[Exercise aim]: Would you please return every line from the listing that contains the word "changes"?

[Exercise material]:
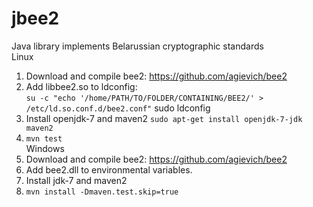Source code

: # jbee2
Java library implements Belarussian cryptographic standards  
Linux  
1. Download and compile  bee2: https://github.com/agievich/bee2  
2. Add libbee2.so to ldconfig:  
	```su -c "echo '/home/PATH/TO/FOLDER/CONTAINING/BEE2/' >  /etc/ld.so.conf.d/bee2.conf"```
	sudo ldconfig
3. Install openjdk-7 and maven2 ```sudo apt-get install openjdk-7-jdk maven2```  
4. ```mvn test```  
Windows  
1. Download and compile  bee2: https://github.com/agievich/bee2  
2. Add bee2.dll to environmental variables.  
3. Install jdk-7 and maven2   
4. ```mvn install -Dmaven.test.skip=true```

...

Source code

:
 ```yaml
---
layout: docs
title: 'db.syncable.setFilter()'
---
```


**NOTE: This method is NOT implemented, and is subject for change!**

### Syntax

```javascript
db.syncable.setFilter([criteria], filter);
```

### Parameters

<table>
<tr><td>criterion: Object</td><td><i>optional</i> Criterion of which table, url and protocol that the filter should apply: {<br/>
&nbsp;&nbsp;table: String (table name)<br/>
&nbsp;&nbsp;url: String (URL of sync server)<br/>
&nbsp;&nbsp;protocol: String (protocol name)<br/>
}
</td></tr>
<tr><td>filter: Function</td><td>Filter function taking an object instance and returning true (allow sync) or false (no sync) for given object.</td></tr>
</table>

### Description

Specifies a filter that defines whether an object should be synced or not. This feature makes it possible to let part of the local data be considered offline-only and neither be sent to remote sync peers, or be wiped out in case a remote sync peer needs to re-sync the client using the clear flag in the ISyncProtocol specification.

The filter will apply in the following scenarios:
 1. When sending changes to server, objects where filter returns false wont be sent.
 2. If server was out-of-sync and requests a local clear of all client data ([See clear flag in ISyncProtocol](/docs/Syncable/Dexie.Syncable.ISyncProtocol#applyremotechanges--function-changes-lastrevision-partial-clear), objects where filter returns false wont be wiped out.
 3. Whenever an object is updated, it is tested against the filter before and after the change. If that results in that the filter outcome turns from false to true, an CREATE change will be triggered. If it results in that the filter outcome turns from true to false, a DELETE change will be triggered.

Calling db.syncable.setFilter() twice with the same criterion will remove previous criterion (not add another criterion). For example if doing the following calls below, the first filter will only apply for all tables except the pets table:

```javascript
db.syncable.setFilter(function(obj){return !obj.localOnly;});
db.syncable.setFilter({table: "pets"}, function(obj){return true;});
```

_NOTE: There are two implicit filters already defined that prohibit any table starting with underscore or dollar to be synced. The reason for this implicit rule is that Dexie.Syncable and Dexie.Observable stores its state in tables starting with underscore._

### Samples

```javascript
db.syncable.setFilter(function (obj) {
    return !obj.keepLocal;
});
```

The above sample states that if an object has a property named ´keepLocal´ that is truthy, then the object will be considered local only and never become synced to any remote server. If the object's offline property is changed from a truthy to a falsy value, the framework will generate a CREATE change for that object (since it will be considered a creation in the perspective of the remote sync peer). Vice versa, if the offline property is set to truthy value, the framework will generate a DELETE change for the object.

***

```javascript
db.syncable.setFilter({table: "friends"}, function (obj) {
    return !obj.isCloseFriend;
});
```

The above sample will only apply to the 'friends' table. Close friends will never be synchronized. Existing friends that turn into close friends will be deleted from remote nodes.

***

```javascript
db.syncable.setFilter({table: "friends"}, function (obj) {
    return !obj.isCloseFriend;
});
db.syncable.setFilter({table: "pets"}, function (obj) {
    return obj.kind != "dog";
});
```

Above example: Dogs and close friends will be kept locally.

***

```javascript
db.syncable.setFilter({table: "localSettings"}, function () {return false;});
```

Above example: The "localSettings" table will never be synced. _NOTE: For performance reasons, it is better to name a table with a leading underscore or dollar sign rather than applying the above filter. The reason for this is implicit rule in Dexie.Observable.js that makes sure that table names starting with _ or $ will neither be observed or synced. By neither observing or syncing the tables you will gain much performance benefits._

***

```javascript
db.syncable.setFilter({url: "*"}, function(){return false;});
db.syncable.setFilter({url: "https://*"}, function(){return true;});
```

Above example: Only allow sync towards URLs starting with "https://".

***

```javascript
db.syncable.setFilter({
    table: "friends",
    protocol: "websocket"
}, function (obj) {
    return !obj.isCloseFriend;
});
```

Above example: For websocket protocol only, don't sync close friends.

[Reply]:
 1. When sending changes to server, objects where filter returns false wont be sent.
 2. If server was out-of-sync and requests a local clear of all client data ([See clear flag in ISyncProtocol](/docs/Syncable/Dexie.Syncable.ISyncProtocol#applyremotechanges--function-changes-lastrevision-partial-clear), objects where filter returns false wont be wiped out.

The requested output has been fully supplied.